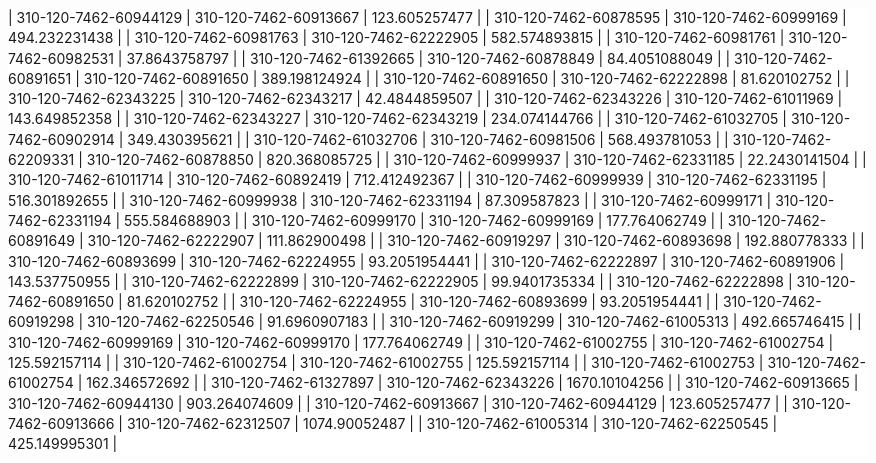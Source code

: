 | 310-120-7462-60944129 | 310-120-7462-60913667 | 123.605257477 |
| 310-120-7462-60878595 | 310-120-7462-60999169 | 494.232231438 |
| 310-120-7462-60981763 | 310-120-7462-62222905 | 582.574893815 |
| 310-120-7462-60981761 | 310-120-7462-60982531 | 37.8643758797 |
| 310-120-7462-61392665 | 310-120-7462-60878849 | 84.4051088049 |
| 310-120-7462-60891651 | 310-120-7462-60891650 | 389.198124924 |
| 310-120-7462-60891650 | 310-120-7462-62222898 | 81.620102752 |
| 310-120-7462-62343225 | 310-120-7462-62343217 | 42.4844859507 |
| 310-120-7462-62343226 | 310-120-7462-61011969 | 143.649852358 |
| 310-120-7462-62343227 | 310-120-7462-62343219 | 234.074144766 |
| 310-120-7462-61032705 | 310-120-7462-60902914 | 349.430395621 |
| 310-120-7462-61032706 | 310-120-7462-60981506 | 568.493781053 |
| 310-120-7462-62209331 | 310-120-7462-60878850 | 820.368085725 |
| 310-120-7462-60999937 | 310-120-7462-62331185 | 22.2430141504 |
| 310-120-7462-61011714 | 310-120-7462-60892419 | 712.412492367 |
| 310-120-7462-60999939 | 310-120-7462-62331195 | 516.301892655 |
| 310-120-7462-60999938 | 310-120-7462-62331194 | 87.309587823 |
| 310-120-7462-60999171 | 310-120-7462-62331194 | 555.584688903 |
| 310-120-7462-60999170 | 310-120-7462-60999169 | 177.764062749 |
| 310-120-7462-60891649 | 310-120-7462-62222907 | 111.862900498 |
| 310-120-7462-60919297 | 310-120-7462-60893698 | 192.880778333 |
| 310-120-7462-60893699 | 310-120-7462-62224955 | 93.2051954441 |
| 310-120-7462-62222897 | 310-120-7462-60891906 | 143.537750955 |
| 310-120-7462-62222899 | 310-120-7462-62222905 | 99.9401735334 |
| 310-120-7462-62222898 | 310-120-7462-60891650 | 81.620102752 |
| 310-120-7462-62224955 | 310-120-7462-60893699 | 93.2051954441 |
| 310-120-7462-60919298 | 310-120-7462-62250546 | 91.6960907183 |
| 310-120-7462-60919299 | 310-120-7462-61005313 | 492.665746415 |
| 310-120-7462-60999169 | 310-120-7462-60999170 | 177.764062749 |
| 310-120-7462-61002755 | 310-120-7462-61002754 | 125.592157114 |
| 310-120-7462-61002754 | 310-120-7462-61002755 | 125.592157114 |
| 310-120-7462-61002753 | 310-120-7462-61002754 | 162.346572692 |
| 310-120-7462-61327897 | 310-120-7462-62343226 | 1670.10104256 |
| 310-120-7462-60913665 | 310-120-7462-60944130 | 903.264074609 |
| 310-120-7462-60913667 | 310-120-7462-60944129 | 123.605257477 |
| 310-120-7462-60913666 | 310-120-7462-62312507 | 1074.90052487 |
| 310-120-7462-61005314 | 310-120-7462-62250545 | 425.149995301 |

--

PROBLEM |
Could you print exactly the lines from the one containing "310-120-7462-62312507 | 1074.90052487 |" through the last line of the records above?

SOLVED PROBLEM |
| 310-120-7462-60913666 | 310-120-7462-62312507 | 1074.90052487 |
| 310-120-7462-61005314 | 310-120-7462-62250545 | 425.149995301 |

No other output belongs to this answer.